Há algum tempo a discussão sobre as políticas de encarceramento no nosso país vêm gerando um debate interessante dentro do campo político. Os programas policiais incitam a um recrudescimento das leis para maior punição de criminosos em regimes mais privativos de liberdade, geralmente pegando infratores pobres e pretos, pouco ou nada discutindo sobre as causas sociais da violência. No meio dessa narrativa, reforça-se a ideia de um certo essencialismo que converte pessoas cometedoras de crimes em sujeitos sem salvação e o presídio na solução mágica que ajuda a manter tais pessoas longe do mundo dos cidadãos de bem.

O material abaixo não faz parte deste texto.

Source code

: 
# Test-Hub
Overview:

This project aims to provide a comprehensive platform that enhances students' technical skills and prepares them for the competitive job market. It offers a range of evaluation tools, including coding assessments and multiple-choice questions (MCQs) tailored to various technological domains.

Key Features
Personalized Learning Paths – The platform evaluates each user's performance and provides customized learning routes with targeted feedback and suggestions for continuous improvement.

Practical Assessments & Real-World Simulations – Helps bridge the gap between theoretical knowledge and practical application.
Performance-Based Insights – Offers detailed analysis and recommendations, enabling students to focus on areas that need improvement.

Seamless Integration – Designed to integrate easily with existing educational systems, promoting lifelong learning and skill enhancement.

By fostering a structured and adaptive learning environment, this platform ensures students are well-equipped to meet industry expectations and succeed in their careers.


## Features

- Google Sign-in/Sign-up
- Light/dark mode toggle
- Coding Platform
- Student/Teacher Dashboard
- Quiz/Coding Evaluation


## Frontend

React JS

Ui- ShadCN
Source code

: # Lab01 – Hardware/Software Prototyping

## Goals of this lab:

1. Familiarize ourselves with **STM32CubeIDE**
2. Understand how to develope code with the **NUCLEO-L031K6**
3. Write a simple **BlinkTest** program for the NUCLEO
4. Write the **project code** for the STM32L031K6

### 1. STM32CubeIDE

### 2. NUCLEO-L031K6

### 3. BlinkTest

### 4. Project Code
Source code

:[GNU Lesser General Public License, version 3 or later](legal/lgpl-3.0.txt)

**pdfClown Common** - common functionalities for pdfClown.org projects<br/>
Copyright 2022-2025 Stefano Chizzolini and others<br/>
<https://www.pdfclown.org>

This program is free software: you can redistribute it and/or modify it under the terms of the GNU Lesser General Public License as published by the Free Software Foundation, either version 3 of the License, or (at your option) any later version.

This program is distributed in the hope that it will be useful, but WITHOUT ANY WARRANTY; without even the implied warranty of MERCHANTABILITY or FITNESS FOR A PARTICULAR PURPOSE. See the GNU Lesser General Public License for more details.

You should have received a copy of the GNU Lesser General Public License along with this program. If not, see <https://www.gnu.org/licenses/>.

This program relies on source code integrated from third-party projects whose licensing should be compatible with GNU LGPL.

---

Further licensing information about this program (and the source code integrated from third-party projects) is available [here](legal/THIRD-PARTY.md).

A discussão sobre esse tema se intensifica diante de um Estado policial que claramente ganha mais força dentro do imaginário afetivo da população média. A violência se torna um acontecimento catártico e revela cenas como a do sequestro ocorrido há alguns meses no Rio de Janeiro que em seu desenlace viu uma multidão de pessoas tratando o evento e a morte do sequestrador como um grande espetáculo de vaudeville. Vladimir Safatle discute muito bem a lógica dos afetos em nossa sociedade e mostra como eles são os motores de ações humana. Nesse sentido, a sociedade na qual vivemos é uma sociedade que condiciona tipos de afetos pré-determinados para condicionar ações esperadas de todos nós.

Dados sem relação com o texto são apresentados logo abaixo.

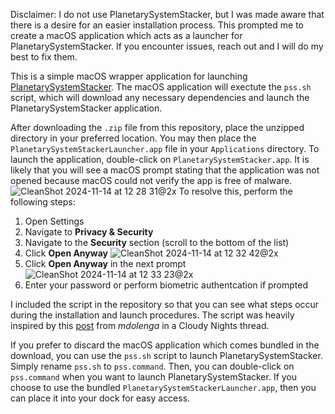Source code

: Disclaimer: I do not use PlanetarySystemStacker, but I was made aware that there is a desire for an easier installation process. This prompted me to create a macOS application which acts as a launcher for PlanetarySystemStacker.
If you encounter issues, reach out and I will do my best to fix them.

This is a simple macOS wrapper application for launching [PlanetarySystemStacker]([url](https://github.com/Rolf-Hempel/PlanetarySystemStacker/tree/master)).
The macOS application will exectute the `pss.sh` script, which will download any necessary dependencies and launch the PlanetarySystemStacker application.

After downloading the `.zip` file from this repository, place the unzipped directory in your preferred location. You may then place the `PlanetarySystemStackerLauncher.app` file in your `Applications` directory.
To launch the application, double-click on `PlanetarySystemStacker.app`. It is likely that you will see a macOS prompt stating that the application was not opened because macOS could not verify the app is free of malware.
![CleanShot 2024-11-14 at 12 28 31@2x](https://github.com/user-attachments/assets/8f3578a9-f35d-444e-b204-50ac9c6ff1b3)
To resolve this, perform the following steps:
1. Open Settings
2. Navigate to **Privacy & Security**
3. Navigate to the **Security** section (scroll to the bottom of the list)
4. Click **Open Anyway**
   ![CleanShot 2024-11-14 at 12 32 42@2x](https://github.com/user-attachments/assets/6febe05b-a053-430c-8fd3-67ffcdd45738)
5. Click **Open Anyway** in the next prompt
  ![CleanShot 2024-11-14 at 12 33 23@2x](https://github.com/user-attachments/assets/b0129946-1d60-41b6-8465-306240151ebb)
6. Enter your password or perform biometric authentcation if prompted

I included the script in the repository so that you can see what steps occur during the installation and launch procedures.
The script was heavily inspired by this [post](https://www.cloudynights.com/topic/753290-planetarysystemstacker-installation-issues/?p=13545836) from _mdolenga_ in a Cloudy Nights thread.

If you prefer to discard the macOS application which comes bundled in the download, you can use the `pss.sh` script to launch PlanetarySystemStacker. Simply rename `pss.sh` to `pss.command`. Then, you can double-click on `pss.command` when you want to launch PlanetarySystemStacker. If you choose to use the bundled `PlanetarySystemStackerLauncher.app`, then you can place it into your dock for easy access.
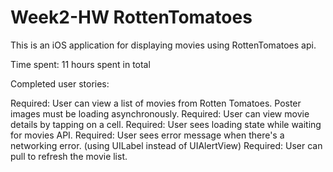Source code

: Week2-HW RottenTomatoes
========
This is an iOS application for displaying movies using RottenTomatoes api.

Time spent: 11 hours spent in total 

Completed user stories:

Required: User can view a list of movies from Rotten Tomatoes. Poster images must be loading asynchronously.
Required: User can view movie details by tapping on a cell.
Required: User sees loading state while waiting for movies API.
Required: User sees error message when there's a networking error. (using UILabel instead of UIAlertView)
Required: User can pull to refresh the movie list. 
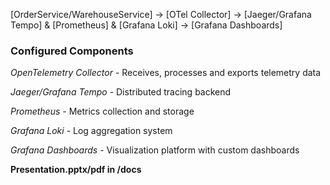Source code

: [OrderService/WarehouseService] → [OTel Collector] → [Jaeger/Grafana Tempo] & [Prometheus] & [Grafana Loki] → [Grafana Dashboards]

### Configured Components
*OpenTelemetry Collector* - Receives, processes and exports telemetry data

*Jaeger/Grafana Tempo* - Distributed tracing backend

*Prometheus* - Metrics collection and storage

*Grafana Loki* - Log aggregation system

*Grafana Dashboards* - Visualization platform with custom dashboards


**Presentation.pptx/pdf in /docs**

Safatle resgata em suas visões algo que fica claro nos posicionamentos de Michel Foucault: o poder não age apenas por meio de sanções. O poder também visa à afirmação de ações e condutas, criando e recriando subjetividades de acordo com um projeto político específico. O Estado policial é um Estado de medo, protegido por muros de condomínios que cada vez mais se espalham pela cidade, crivando o espaço urbano em zonas fechadas umas as outras. O Estado policial não sobrevive sem incitar as pessoas a terem medo, sem fazer com que elas pensem que a polícia subindo o morro e sentando o dedo é a melhor forma de combater o mal que nos assola.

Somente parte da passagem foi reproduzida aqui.